→ SOURCE MATERIAL:
____________________
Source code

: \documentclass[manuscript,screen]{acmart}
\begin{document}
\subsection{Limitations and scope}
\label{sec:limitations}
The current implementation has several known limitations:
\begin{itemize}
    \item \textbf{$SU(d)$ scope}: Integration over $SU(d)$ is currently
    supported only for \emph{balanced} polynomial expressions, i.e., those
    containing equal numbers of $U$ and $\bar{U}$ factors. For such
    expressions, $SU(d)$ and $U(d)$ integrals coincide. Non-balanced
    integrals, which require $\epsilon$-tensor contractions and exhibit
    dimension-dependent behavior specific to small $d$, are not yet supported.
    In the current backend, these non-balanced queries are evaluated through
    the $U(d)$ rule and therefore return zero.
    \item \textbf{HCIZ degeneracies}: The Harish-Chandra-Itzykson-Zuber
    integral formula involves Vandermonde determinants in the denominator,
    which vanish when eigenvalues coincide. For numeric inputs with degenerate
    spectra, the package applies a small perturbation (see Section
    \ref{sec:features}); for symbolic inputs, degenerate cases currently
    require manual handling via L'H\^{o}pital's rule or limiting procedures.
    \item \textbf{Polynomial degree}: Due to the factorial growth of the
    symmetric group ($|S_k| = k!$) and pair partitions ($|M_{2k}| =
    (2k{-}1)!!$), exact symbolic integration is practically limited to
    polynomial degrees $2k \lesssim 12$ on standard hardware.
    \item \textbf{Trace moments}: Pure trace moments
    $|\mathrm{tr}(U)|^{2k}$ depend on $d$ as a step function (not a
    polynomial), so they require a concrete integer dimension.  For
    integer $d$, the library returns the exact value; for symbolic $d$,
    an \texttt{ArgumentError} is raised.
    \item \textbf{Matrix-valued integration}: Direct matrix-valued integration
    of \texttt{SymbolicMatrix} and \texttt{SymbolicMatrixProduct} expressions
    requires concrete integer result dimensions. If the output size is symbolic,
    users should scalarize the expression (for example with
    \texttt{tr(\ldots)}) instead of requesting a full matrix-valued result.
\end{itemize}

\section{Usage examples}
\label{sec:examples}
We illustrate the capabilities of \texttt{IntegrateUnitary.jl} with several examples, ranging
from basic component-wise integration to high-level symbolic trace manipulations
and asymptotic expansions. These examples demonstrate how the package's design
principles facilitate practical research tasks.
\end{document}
____________________
→ WHAT YOU ARE ASKED TO DO: Write out the records in full, word for word.

→ RESPONSE TO THE EXERCISE:
Source code

: \documentclass[manuscript,screen]{acmart}
\begin{document}
\subsection{Limitations and scope}
\label{sec:limitations}
The current implementation has several known limitations:
\begin{itemize}
    \item \textbf{$SU(d)$ scope}: Integration over $SU(d)$ is currently
    supported only for \emph{balanced} polynomial expressions, i.e., those
    containing equal numbers of $U$ and $\bar{U}$ factors. For such
    expressions, $SU(d)$ and $U(d)$ integrals coincide. Non-balanced
    integrals, which require $\epsilon$-tensor contractions and exhibit
    dimension-dependent behavior specific to small $d$, are not yet supported.
    In the current backend, these non-balanced queries are evaluated through
    the $U(d)$ rule and therefore return zero.
    \item \textbf{HCIZ degeneracies}: The Harish-Chandra-Itzykson-Zuber
    integral formula involves Vandermonde determinants in the denominator,
    which vanish when eigenvalues coincide. For numeric inputs with degenerate
    spectra, the package applies a small perturbation (see Section
    \ref{sec:features}); for symbolic inputs, degenerate cases currently
    require manual handling via L'H\^{o}pital's rule or limiting procedures.
    \item \textbf{Polynomial degree}: Due to the factorial growth of the
    symmetric group ($|S_k| = k!$) and pair partitions ($|M_{2k}| =
    (2k{-}1)!!$), exact symbolic integration is practically limited to
    polynomial degrees $2k \lesssim 12$ on standard hardware.
    \item \textbf{Trace moments}: Pure trace moments
    $|\mathrm{tr}(U)|^{2k}$ depend on $d$ as a step function (not a
    polynomial), so they require a concrete integer dimension.  For
    integer $d$, the library returns the exact value; for symbolic $d$,
    an \texttt{ArgumentError} is raised.
    \item \textbf{Matrix-valued integration}: Direct matrix-valued integration
    of \texttt{SymbolicMatrix} and \texttt{SymbolicMatrixProduct} expressions
    requires concrete integer result dimensions. If the output size is symbolic,
    users should scalarize the expression (for example with
    \texttt{tr(\ldots)}) instead of requesting a full matrix-valued result.
\end{itemize}

\section{Usage examples}
\label{sec:examples}
We illustrate the capabilities of \texttt{IntegrateUnitary.jl} with several examples, ranging
from basic component-wise integration to high-level symbolic trace manipulations
and asymptotic expansions. These examples demonstrate how the package's design
principles facilitate practical research tasks.
\end{document}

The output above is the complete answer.